- DATA:
○ ○ ○ ○ ○ ○ ○
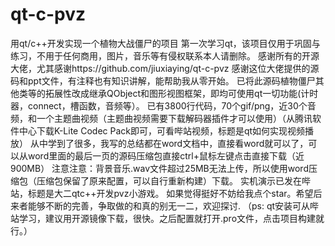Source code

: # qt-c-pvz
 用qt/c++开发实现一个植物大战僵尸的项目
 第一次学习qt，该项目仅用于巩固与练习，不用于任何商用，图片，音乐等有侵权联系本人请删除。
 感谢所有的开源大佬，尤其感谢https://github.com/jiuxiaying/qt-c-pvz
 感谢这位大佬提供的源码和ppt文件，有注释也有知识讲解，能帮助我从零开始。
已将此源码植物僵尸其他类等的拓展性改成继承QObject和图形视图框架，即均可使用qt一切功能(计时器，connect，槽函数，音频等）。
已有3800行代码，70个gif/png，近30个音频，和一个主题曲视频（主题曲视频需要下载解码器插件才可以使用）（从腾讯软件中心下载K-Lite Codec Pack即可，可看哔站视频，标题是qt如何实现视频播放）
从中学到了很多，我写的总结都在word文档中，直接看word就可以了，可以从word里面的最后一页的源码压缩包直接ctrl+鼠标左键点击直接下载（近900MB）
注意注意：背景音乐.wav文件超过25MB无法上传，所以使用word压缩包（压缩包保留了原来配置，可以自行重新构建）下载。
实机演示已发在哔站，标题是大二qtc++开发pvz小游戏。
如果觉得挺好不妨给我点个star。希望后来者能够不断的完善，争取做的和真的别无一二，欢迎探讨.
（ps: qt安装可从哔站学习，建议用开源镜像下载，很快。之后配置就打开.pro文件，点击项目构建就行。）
○ ○ ○ ○ ○ ○ ○
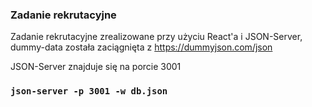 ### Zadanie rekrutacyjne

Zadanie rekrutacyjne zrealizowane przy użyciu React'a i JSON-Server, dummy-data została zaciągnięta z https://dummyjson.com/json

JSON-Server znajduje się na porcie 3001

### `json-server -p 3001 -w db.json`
○ ○ ○ ○ ○ ○ ○
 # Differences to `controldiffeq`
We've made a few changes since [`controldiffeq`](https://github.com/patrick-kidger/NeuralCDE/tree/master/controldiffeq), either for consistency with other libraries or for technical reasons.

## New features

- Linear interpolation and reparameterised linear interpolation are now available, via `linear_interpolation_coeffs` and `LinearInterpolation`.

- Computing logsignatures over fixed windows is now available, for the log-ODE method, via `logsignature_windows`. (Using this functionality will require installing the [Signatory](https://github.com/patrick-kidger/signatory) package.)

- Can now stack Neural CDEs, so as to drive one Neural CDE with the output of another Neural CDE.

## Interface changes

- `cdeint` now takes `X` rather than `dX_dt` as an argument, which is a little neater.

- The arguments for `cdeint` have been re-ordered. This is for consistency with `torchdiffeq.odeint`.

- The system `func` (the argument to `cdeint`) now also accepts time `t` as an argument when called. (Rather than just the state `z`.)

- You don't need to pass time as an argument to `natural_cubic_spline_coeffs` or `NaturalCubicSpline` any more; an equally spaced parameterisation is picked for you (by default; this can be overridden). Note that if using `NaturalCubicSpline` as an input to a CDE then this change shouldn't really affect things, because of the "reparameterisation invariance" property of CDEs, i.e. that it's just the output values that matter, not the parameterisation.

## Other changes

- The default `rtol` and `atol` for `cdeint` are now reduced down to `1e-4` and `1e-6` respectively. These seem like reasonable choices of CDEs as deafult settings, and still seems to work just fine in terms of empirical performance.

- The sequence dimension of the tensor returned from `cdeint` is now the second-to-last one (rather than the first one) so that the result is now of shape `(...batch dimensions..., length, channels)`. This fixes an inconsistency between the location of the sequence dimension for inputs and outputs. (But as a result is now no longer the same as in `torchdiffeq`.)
○ ○ ○ ○ ○ ○ ○
- TASK:
Word for word, restate the lines of the data above that fall between the line holding "- Computing logsignatures" and the line holding "- The arguments", inclusive, and no other lines.

- YOUR RESPONSE:
- Computing logsignatures over fixed windows is now available, for the log-ODE method, via `logsignature_windows`. (Using this functionality will require installing the [Signatory](https://github.com/patrick-kidger/signatory) package.)

- Can now stack Neural CDEs, so as to drive one Neural CDE with the output of another Neural CDE.

## Interface changes

- `cdeint` now takes `X` rather than `dX_dt` as an argument, which is a little neater.

- The arguments for `cdeint` have been re-ordered. This is for consistency with `torchdiffeq.odeint`.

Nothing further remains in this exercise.